Independente de seu gênero, nota Jean Bessière, “a literatura traça origens no presente, figura os possíveis e, consequentemente, justifica o real, constrói e reúne os jogos de dissenso”[1].

Nessa época em que há mais autores que leitores, festas e premiações literárias ganham um tom de colóquio narcisista assistido por espectadores entusiastas. Verdadeiros talk shows de grandes marcas onde são apresentadas as vivências do escritor, seu currículo, viagens, adesão a causas... Há espaço para opinar sobre tudo, exceto pensar as complicações que a escrita enfrenta nesse contexto. Quanto menos conflito, melhor a festa. Assim, o texto vai sendo substituído por imagens, trejeitos, looks.

Não é esse o caso dos autores e livros que abordo aqui. Botika – Uma autobiografia de Lucas Frizzo (2004) e Búfalo (2010); Fausto Fawcett – Favelost (the book) (2012); e Mauricio Salles Vasconcelos – Ela não fuma mais maconha (2011), Telenovela (2014), Bráulio Pedroso (Novela da noite) (2018). Pouco estudados e comentados, estes livros, analisados em conjunto, formam um panorama expressivo da escrita narrativa desde o início deste século. Uma questão prévia é a de que seus autores estão distantes do quadro instituído pela “literatura brasileira contemporânea”. Não constam nas listas cotadas anualmente por suplementos literários, revistas e cursos universitários. Todavia, não seriam escritores assim, que constroem sua obra sem intenções de coincidir com a época, mergulhados “nas trevas do presente”, como diz Agamben[2], que forneceriam mais elementos para a literatura traçar “origens no presente”, elaborar os “jogos de dissenso” da época? Não é mais ou menos isso o que boa parte da crítica defende, mas não assume?

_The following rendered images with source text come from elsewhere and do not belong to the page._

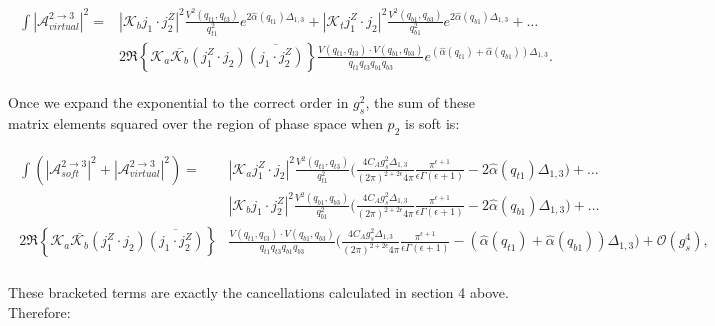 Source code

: 		\begin{align}
		\begin{split}
			\int|\mathcal{A}^{2\rightarrow3}_{virtual}|^2 = &|\mathcal{K}_bj_1\cdot j_2^Z|^2
			\frac{V^2(q_{t1}, q_{t3})}{q_{t1}^2}e^{2\hat{\alpha}(q_{t1})\Delta_{1,3}} +
			|\mathcal{K}_tj_1^Z\cdot j_2|^2 \frac{V^2(q_{b1}, q_{b3})}{q_{b1}^2}e^{2\hat{\alpha}(q_{b1})\Delta_{1,3}} + \ldots \\
			& 2\Re\left\{\mathcal{K}_a\overline{\mathcal{K}_b}  (j_1^Z\cdot j_2)\overline{(j_1\cdot j_2^Z)}\right\}
			\frac{V(q_{t1}, q_{t3})\cdot V(q_{b1}, q_{b3})}{q_{t1}q_{t3}q_{b1}q_{b3}}e^{(\hat{\alpha}(q_{t1}) +
			\hat{\alpha}(q_{b1}))\Delta_{1,3}}.
		\end{split}
		\end{align}

		Once we expand the exponential to the correct order in $g_s^2$, the sum of these
		matrix elements squared over the region of phase space when $p_2$ is soft is:

		\begin{align}
		\begin{split}
			\int\left(|\mathcal{A}^{2\rightarrow3}_{soft}|^2 + |\mathcal{A}^{2\rightarrow3}_{virtual}|^2\right) =
			&|\mathcal{K}_aj_1^Z\cdot j_2|^2 \frac{V^2(q_{t1}, q_{t3})}{q_{t1}^2}
			{\Bigg(\frac{4C_Ag_s^2\Delta_{1,3}}{(2\pi)^{2+2\epsilon}4\pi}\frac{\pi^{\epsilon+1}}
			{\epsilon\Gamma(\epsilon+1)} - 2\hat{\alpha}(q_{t1})\Delta_{1,3}\Bigg)}+\ldots \\
			& |\mathcal{K}_bj_1\cdot j_2^Z|^2 \frac{V^2(q_{b1}, q_{b3})}{q_{b1}^2}
			{\Bigg(\frac{4C_Ag_s^2\Delta_{1,3}}{(2\pi)^{2+2\epsilon}4\pi}\frac{\pi^{\epsilon+1}}
			{\epsilon\Gamma(\epsilon+1)} - 2\hat{\alpha}(q_{b1})\Delta_{1,3}\Bigg)}+\ldots \\
			2\Re\left\{\mathcal{K}_a\overline{\mathcal{K}_b}  (j_1^Z\cdot j_2)\overline{(j_1\cdot j_2^Z)}\right\}&
			\frac{V(q_{t1}, q_{t3})\cdot V(q_{b1}, q_{b3})}{q_{t1}q_{t3}q_{b1}q_{b3}}{\Bigg(\frac{4C_Ag_s^2\Delta_{1,3}}
			{(2\pi)^{2+2\epsilon}4\pi}\frac{\pi^{\epsilon+1}}{\epsilon\Gamma(\epsilon+1)} -
			(\hat{\alpha}(q_{t1}) + \hat{\alpha}(q_{b1}))\Delta_{1,3}\Bigg)} + \mathcal{O}(g_s^4),\\
		\end{split}
		\end{align}

		These bracketed terms are exactly the cancellations calculated in section 4 above.  Therefore:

Trago esses livros em conjunto não porque pretendo estabelecer entre eles uma identidade. Pelo contrário. São estilos e composições bem distintos. Formam, como escreve Damián Tabarovsky, uma comunidade dissensual, negativa, “na qual o inacabamento é o seu princípio, mas tomado como termo ativo, designando não a insuficiência ou a falta, mas o trânsito ininterrupto das rupturas singulares. Cada escritor inaugura uma comunidade”[3].


Descontinuidade, figuras em movimento. Cada livro começa com uma interrupção, atravessa o fluxo de comunicação e informação diário que subordina os acontecimentos a um processo passível de cálculo, governo e controle. Inicia um jogo ainda não formulado, sem nenhuma relação com as constâncias reconfortantes do reconhecimento. Literatura não é feita para compreender, mas para cortar. Que aconteceu? “Parece ter chegado a um limite. (...) – Foi assim que você perdeu o fio do tempo, da história que se seguia... (...) Era preciso que saísse dali, pois se esgotou, como se fosse alguma coisa além dela mesma.”[4] “A novela continua a passar na TV, sem mais a presença da mãe. (...) – Nós duas nos sentamos aqui e conversamos por cima do que passa na TV. Todas as noites. A gente se reunia. Olha, já estou falando em passado, e aconteceu ainda agora.”[5]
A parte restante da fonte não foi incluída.